*** Opening of Source information ***

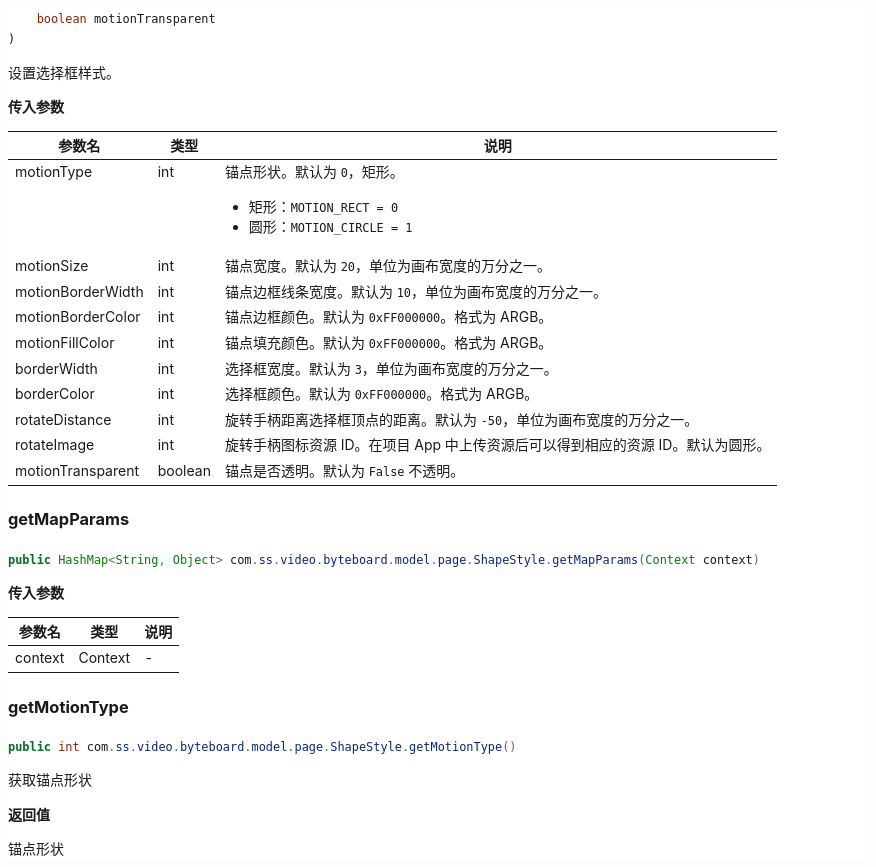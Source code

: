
 ```java
    boolean motionTransparent
)
```
设置选择框样式。


**传入参数**

| 参数名 | 类型 | 说明 |
| --- | --- | --- |
| motionType | int | 锚点形状。默认为 `0`，矩形。<ul><li>矩形：`MOTION_RECT = 0`</li><li>圆形：`MOTION_CIRCLE = 1`</li></ul> |
| motionSize | int | 锚点宽度。默认为 `20`，单位为画布宽度的万分之一。 |
| motionBorderWidth | int | 锚点边框线条宽度。默认为 `10`，单位为画布宽度的万分之一。 |
| motionBorderColor | int | 锚点边框颜色。默认为 `0xFF000000`。格式为 ARGB。 |
| motionFillColor | int | 锚点填充颜色。默认为 `0xFF000000`。格式为 ARGB。 |
| borderWidth | int | 选择框宽度。默认为 `3`，单位为画布宽度的万分之一。 |
| borderColor | int | 选择框颜色。默认为 `0xFF000000`。格式为 ARGB。 |
| rotateDistance | int | 旋转手柄距离选择框顶点的距离。默认为 `-50`，单位为画布宽度的万分之一。 |
| rotateImage | int | 旋转手柄图标资源 ID。在项目 App 中上传资源后可以得到相应的资源 ID。默认为圆形。 |
| motionTransparent | boolean | 锚点是否透明。默认为 `False` 不透明。 |


<span id="ShapeStyle-getmapparams"></span>
### getMapParams
```java
public HashMap<String, Object> com.ss.video.byteboard.model.page.ShapeStyle.getMapParams(Context context)
```

**传入参数**

| 参数名 | 类型 | 说明 |
| --- | --- | --- |
| context | Context | - |


<span id="ShapeStyle-getmotiontype"></span>
### getMotionType
```java
public int com.ss.video.byteboard.model.page.ShapeStyle.getMotionType()
```
获取锚点形状


**返回值**

锚点形状
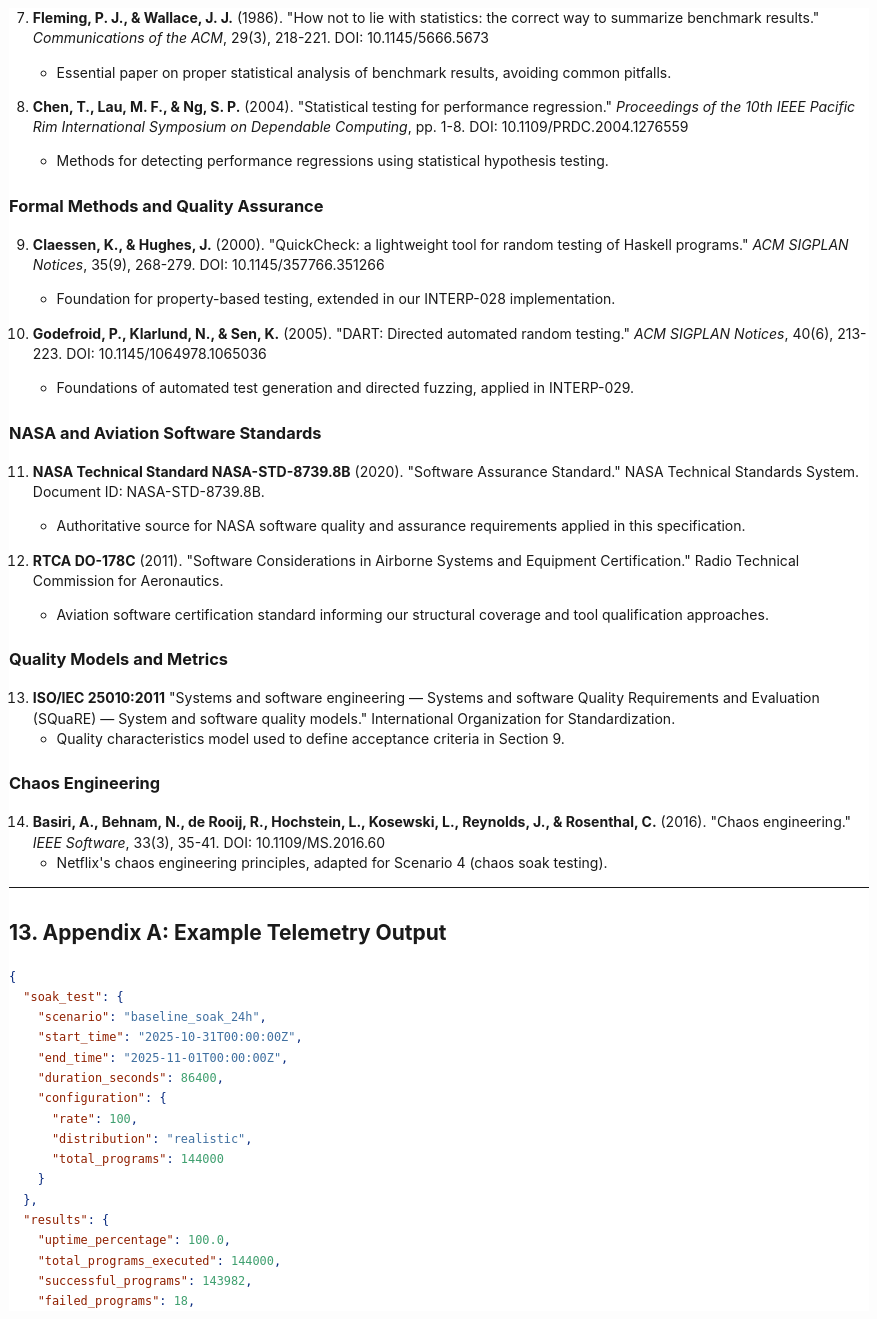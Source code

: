 7. **Fleming, P. J., & Wallace, J. J.** (1986). "How not to lie with statistics: the correct way to summarize benchmark results." *Communications of the ACM*, 29(3), 218-221. DOI: 10.1145/5666.5673
   - Essential paper on proper statistical analysis of benchmark results, avoiding common pitfalls.

8. **Chen, T., Lau, M. F., & Ng, S. P.** (2004). "Statistical testing for performance regression." *Proceedings of the 10th IEEE Pacific Rim International Symposium on Dependable Computing*, pp. 1-8. DOI: 10.1109/PRDC.2004.1276559
   - Methods for detecting performance regressions using statistical hypothesis testing.

### Formal Methods and Quality Assurance

9. **Claessen, K., & Hughes, J.** (2000). "QuickCheck: a lightweight tool for random testing of Haskell programs." *ACM SIGPLAN Notices*, 35(9), 268-279. DOI: 10.1145/357766.351266
   - Foundation for property-based testing, extended in our INTERP-028 implementation.

10. **Godefroid, P., Klarlund, N., & Sen, K.** (2005). "DART: Directed automated random testing." *ACM SIGPLAN Notices*, 40(6), 213-223. DOI: 10.1145/1064978.1065036
    - Foundations of automated test generation and directed fuzzing, applied in INTERP-029.

### NASA and Aviation Software Standards

11. **NASA Technical Standard NASA-STD-8739.8B** (2020). "Software Assurance Standard." NASA Technical Standards System. Document ID: NASA-STD-8739.8B.
    - Authoritative source for NASA software quality and assurance requirements applied in this specification.

12. **RTCA DO-178C** (2011). "Software Considerations in Airborne Systems and Equipment Certification." Radio Technical Commission for Aeronautics.
    - Aviation software certification standard informing our structural coverage and tool qualification approaches.

### Quality Models and Metrics

13. **ISO/IEC 25010:2011** "Systems and software engineering — Systems and software Quality Requirements and Evaluation (SQuaRE) — System and software quality models." International Organization for Standardization.
    - Quality characteristics model used to define acceptance criteria in Section 9.

### Chaos Engineering

14. **Basiri, A., Behnam, N., de Rooij, R., Hochstein, L., Kosewski, L., Reynolds, J., & Rosenthal, C.** (2016). "Chaos engineering." *IEEE Software*, 33(3), 35-41. DOI: 10.1109/MS.2016.60
    - Netflix's chaos engineering principles, adapted for Scenario 4 (chaos soak testing).

---

## 13. Appendix A: Example Telemetry Output

```json
{
  "soak_test": {
    "scenario": "baseline_soak_24h",
    "start_time": "2025-10-31T00:00:00Z",
    "end_time": "2025-11-01T00:00:00Z",
    "duration_seconds": 86400,
    "configuration": {
      "rate": 100,
      "distribution": "realistic",
      "total_programs": 144000
    }
  },
  "results": {
    "uptime_percentage": 100.0,
    "total_programs_executed": 144000,
    "successful_programs": 143982,
    "failed_programs": 18,
```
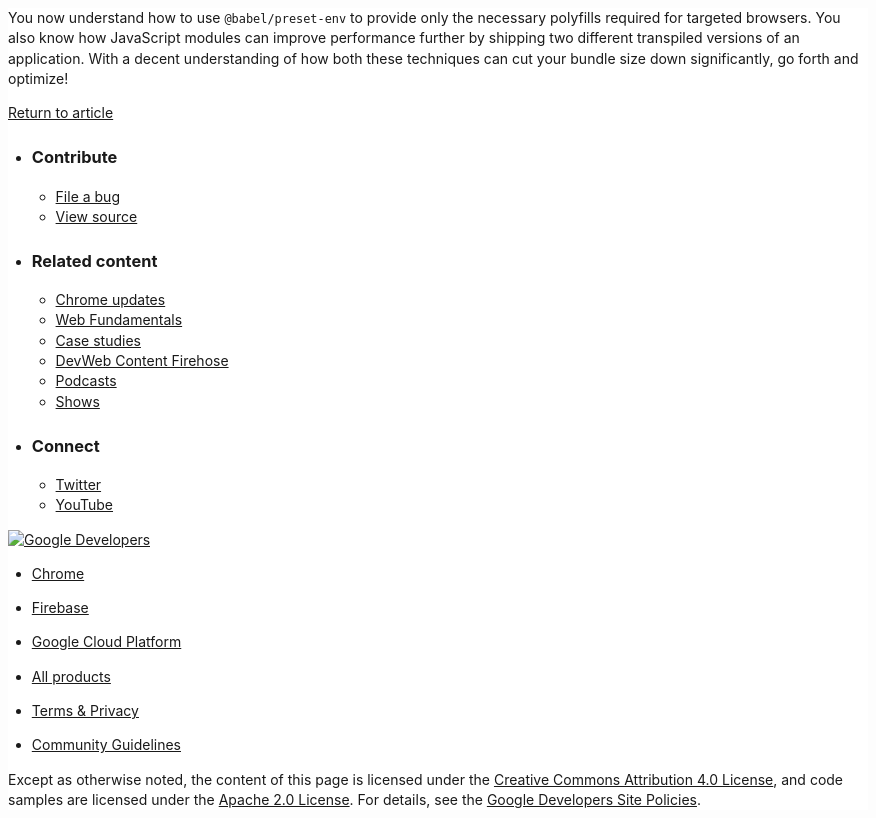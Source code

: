 You now understand how to use `@babel/preset-env` to provide only the necessary polyfills required for targeted browsers. You also know how JavaScript modules can improve performance further by shipping two different transpiled versions of an application. With a decent understanding of how both these techniques can cut your bundle size down significantly, go forth and optimize!

<a href="/serve-modern-code-to-modern-browsers" class="gc-analytics-event w-article-navigation__link w-article-navigation__link--back w-article-navigation__link--single">Return to article</a>

-   ### Contribute

    -   <a href="https://github.com/GoogleChrome/web.dev/issues/new?assignees=&amp;labels=bug&amp;template=bug_report.md&amp;title=" class="w-footer__linkbox-link">File a bug</a>
    -   <a href="https://github.com/googlechrome/web.dev" class="w-footer__linkbox-link">View source</a>

-   ### Related content

    -   <a href="https://blog.chromium.org/" class="w-footer__linkbox-link">Chrome updates</a>
    -   <a href="https://developers.google.com/web/" class="w-footer__linkbox-link">Web Fundamentals</a>
    -   <a href="https://developers.google.com/web/showcase/" class="w-footer__linkbox-link">Case studies</a>
    -   <a href="https://devwebfeed.appspot.com/" class="w-footer__linkbox-link">DevWeb Content Firehose</a>
    -   <a href="/podcasts/" class="w-footer__linkbox-link">Podcasts</a>
    -   <a href="/shows/" class="w-footer__linkbox-link">Shows</a>

-   ### Connect

    -   <a href="https://www.twitter.com/ChromiumDev" class="w-footer__linkbox-link">Twitter</a>
    -   <a href="https://www.youtube.com/user/ChromeDevelopers" class="w-footer__linkbox-link">YouTube</a>

<a href="https://developers.google.com/" class="w-footer__utility-logo-link"><img src="/images/lockup-color.png" alt="Google Developers" class="w-footer__utility-logo" width="185" height="33" /></a>

-   <a href="https://developer.chrome.com/" class="w-footer__utility-link">Chrome</a>
-   <a href="https://firebase.google.com/" class="w-footer__utility-link">Firebase</a>
-   <a href="https://cloud.google.com/" class="w-footer__utility-link">Google Cloud Platform</a>
-   <a href="https://developers.google.com/products" class="w-footer__utility-link">All products</a>



-   <a href="https://policies.google.com/" class="w-footer__utility-link">Terms &amp; Privacy</a>
-   <a href="/community-guidelines/" class="w-footer__utility-link">Community Guidelines</a>

Except as otherwise noted, the content of this page is licensed under the [Creative Commons Attribution 4.0 License](https://creativecommons.org/licenses/by/4.0/), and code samples are licensed under the [Apache 2.0 License](https://www.apache.org/licenses/LICENSE-2.0). For details, see the [Google Developers Site Policies](https://developers.google.com/terms/site-policies).
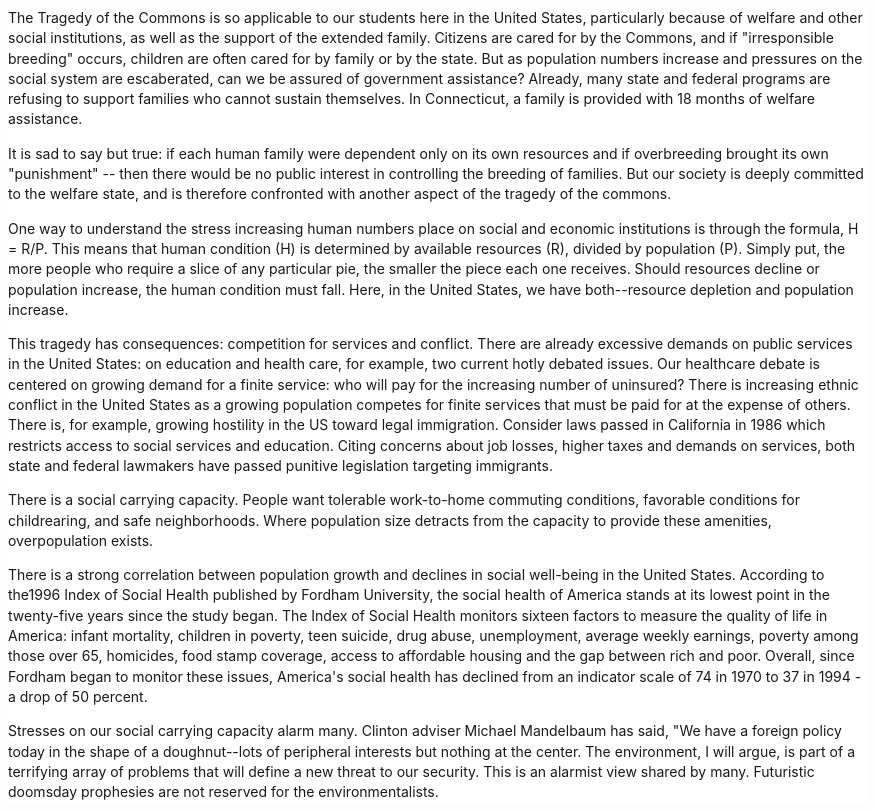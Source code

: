  The Tragedy of the Commons is so applicable to our students here in the United States, particularly because of welfare and other social institutions, as well as the support of the extended family.  Citizens are cared for by the Commons, and if  "irresponsible breeding" occurs, children are often cared for by family or by the state.  But as population numbers increase and pressures on the social system are escaberated,  can we be assured of government assistance?   Already,  many state and federal programs are refusing to support families who cannot sustain themselves.  In Connecticut, a family is provided  with 18 months of welfare assistance.
 </p>
 <p>
  <span class="indent">
  </span>
  It is sad to say but true: if each human family were dependent only on its own resources and if overbreeding brought its own "punishment"  -- then there would be no public interest in controlling the breeding of families. But our society is deeply committed to the welfare state, and is therefore confronted with another aspect of the tragedy of the commons.
 </p>
 <p>
  One way to understand the stress increasing human numbers place on social and economic institutions is through the formula, H = R/P. This means that human condition (H) is determined by available resources (R), divided by population (P). Simply put, the more people who require a  slice of any particular pie, the smaller the piece each one receives.  Should resources decline or population increase, the human condition must fall.  Here, in the United States, we have both--resource depletion and population increase.
 </p>
 <p>
  This tragedy has consequences: competition for services and conflict. There are already excessive demands on public services in the United States: on education and health care, for example, two current hotly debated issues. Our healthcare debate is centered on growing demand for a finite service: who will pay for the increasing number of uninsured? There is increasing ethnic conflict in the United States as a growing population competes for finite services that must be paid for at the expense of others. There is, for example,  growing hostility in the US toward legal immigration.  Consider laws passed in California in 1986 which restricts access to social services and education. Citing concerns about job losses, higher taxes and demands on services, both state and federal lawmakers have passed punitive legislation targeting immigrants.
 </p>
 <p>
  There is a social carrying capacity. People want tolerable work-to-home commuting conditions, favorable conditions for childrearing, and safe neighborhoods. Where population size detracts from the capacity to provide these amenities, overpopulation exists.
 </p>
 <p>
  There is a strong correlation between population growth and declines in social well-being in the United States.  According to the1996 Index of Social Health published by Fordham University, the social  health of America stands at its lowest point in the twenty-five years since the study began. The Index of Social Health monitors sixteen factors to  measure the quality of life in America: infant  mortality, children in poverty,  teen suicide, drug abuse, unemployment, average weekly earnings, poverty among those over 65, homicides, food stamp coverage, access to affordable housing and the gap between rich and poor. Overall, since Fordham began to monitor these issues, America's social health has declined from an  indicator scale of 74 in 1970 to 37 in 1994 - a drop of 50 percent.
 </p>
 <p>
  Stresses on our social carrying capacity alarm many. Clinton adviser Michael Mandelbaum has said, "We have a foreign policy today in the shape of a doughnut--lots of peripheral interests but nothing at the center. The environment, I will argue, is part of a terrifying array of problems that will define a new threat to our security.   This is an alarmist view shared by many. Futuristic doomsday prophesies are not reserved for the environmentalists.
 </p>
 <p>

*** Close of Source information ***

Task requirements
From the first line of the records down through the line containing "motionType | int", transcribe exactly those lines and no others, both ends kept, pictures dropped.

Answer box
Source code

:
 ```java
    boolean motionTransparent
)
```
设置选择框样式。


**传入参数**

| 参数名 | 类型 | 说明 |
| --- | --- | --- |
| motionType | int | 锚点形状。默认为 `0`，矩形。<ul><li>矩形：`MOTION_RECT = 0`</li><li>圆形：`MOTION_CIRCLE = 1`</li></ul> |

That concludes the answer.